Recorded data
+++

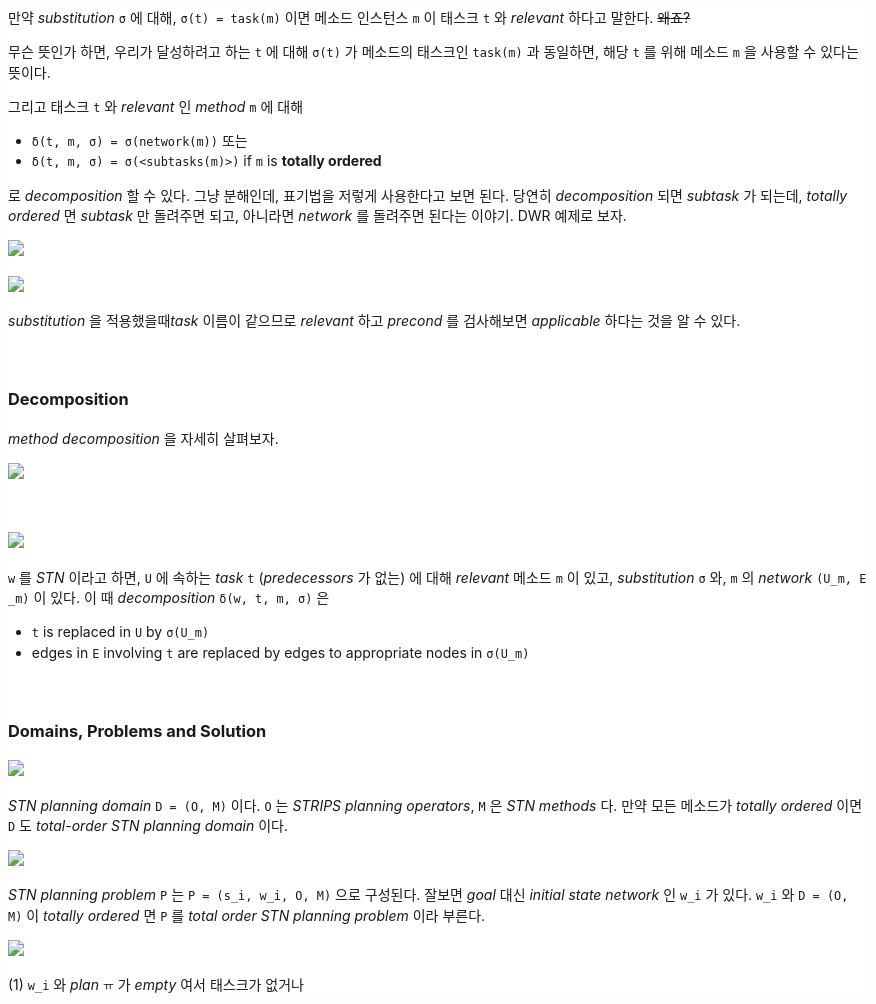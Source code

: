 만약 *substitution* `σ` 에 대해, `σ(t) = task(m)` 이면 메소드 인스턴스 `m` 이 태스크 `t` 와 *relevant* 하다고 말한다. ~~왜죠?~~

무슨 뜻인가 하면, 우리가 달성하려고 하는 `t` 에 대해 `σ(t)` 가 메소드의 태스크인 `task(m)` 과 동일하면, 해당 `t` 를 위해 메소드 `m` 을 사용할 수 있다는 뜻이다.

그리고 태스크 `t` 와 *relevant* 인 *method* `m` 에 대해 

- `δ(t, m, σ) = σ(network(m))` 또는
- `δ(t, m, σ) = σ(<subtasks(m)>)` if `m` is **totally ordered**

로 *decomposition* 할 수 있다. 그냥 분해인데, 표기법을 저렇게 사용한다고 보면 된다. 당연히 *decomposition* 되면 *subtask* 가 되는데, *totally ordered* 면 *subtask* 만 돌려주면 되고, 아니라면 *network* 를 돌려주면 된다는 이야기. DWR 예제로 보자.

![](https://raw.githubusercontent.com/1ambda/1ambda.github.io/master/assets/images/ai-planning/3-partial-plan/STN_method_DWR_ex2.jpg)

![](https://raw.githubusercontent.com/1ambda/1ambda.github.io/master/assets/images/ai-planning/3-partial-plan/method_app_relev_DWR_ex.jpg)

*substitution* 을 적용했을때*task* 이름이 같으므로 *relevant* 하고 *precond* 를 검사해보면 *applicable* 하다는 것을 알 수 있다.

<br/>

### Decomposition

*method decomposition* 을 자세히 살펴보자.

![](https://raw.githubusercontent.com/1ambda/1ambda.github.io/master/assets/images/ai-planning/3-partial-plan/method_decomp_DWR_ex.jpg)

<br/>

![](https://raw.githubusercontent.com/1ambda/1ambda.github.io/master/assets/images/ai-planning/3-partial-plan/decomposition_def.jpg)

`w` 를 *STN* 이라고 하면, `U` 에 속하는 *task* `t` (*predecessors* 가 없는) 에 대해 *relevant* 메소드 `m` 이 있고, *substitution* `σ` 와, `m` 의 *network* `(U_m, E_m)` 이 있다. 이 때 *decomposition* `δ(w, t, m, σ)` 은

- `t` is replaced in `U` by `σ(U_m)`
- edges in `E` involving `t` are replaced by edges to appropriate nodes in `σ(U_m)`

<br/>

### Domains, Problems and Solution

![](https://raw.githubusercontent.com/1ambda/1ambda.github.io/master/assets/images/ai-planning/3-partial-plan/STN_planning_domain.jpg)

*STN planning domain* `D = (O, M)` 이다. `O` 는 *STRIPS planning operators*, `M` 은 *STN methods* 다. 만약 모든 메소드가 *totally ordered* 이면 `D` 도 *total-order STN planning domain* 이다.

![](https://raw.githubusercontent.com/1ambda/1ambda.github.io/master/assets/images/ai-planning/3-partial-plan/STN_planning_problem.jpg)

*STN planning problem* `P` 는 `P = (s_i, w_i, O, M)` 으로 구성된다. 잘보면 *goal* 대신 *initial state network* 인 `w_i` 가 있다. `w_i` 와 `D = (O, M)` 이 *totally ordered* 면 `P` 를 *total order STN planning problem* 이라 부른다.

![](https://raw.githubusercontent.com/1ambda/1ambda.github.io/master/assets/images/ai-planning/3-partial-plan/STN_planning_solution.jpg)

(1) `w_i` 와 *plan* `ㅠ` 가 *empty* 여서 태스크가 없거나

+++

## Problem details
The word "replaced" appears in some lines of the data. Copy every one of those lines.

## Solution for this task
- `t` is replaced in `U` by `σ(U_m)`
- edges in `E` involving `t` are replaced by edges to appropriate nodes in `σ(U_m)`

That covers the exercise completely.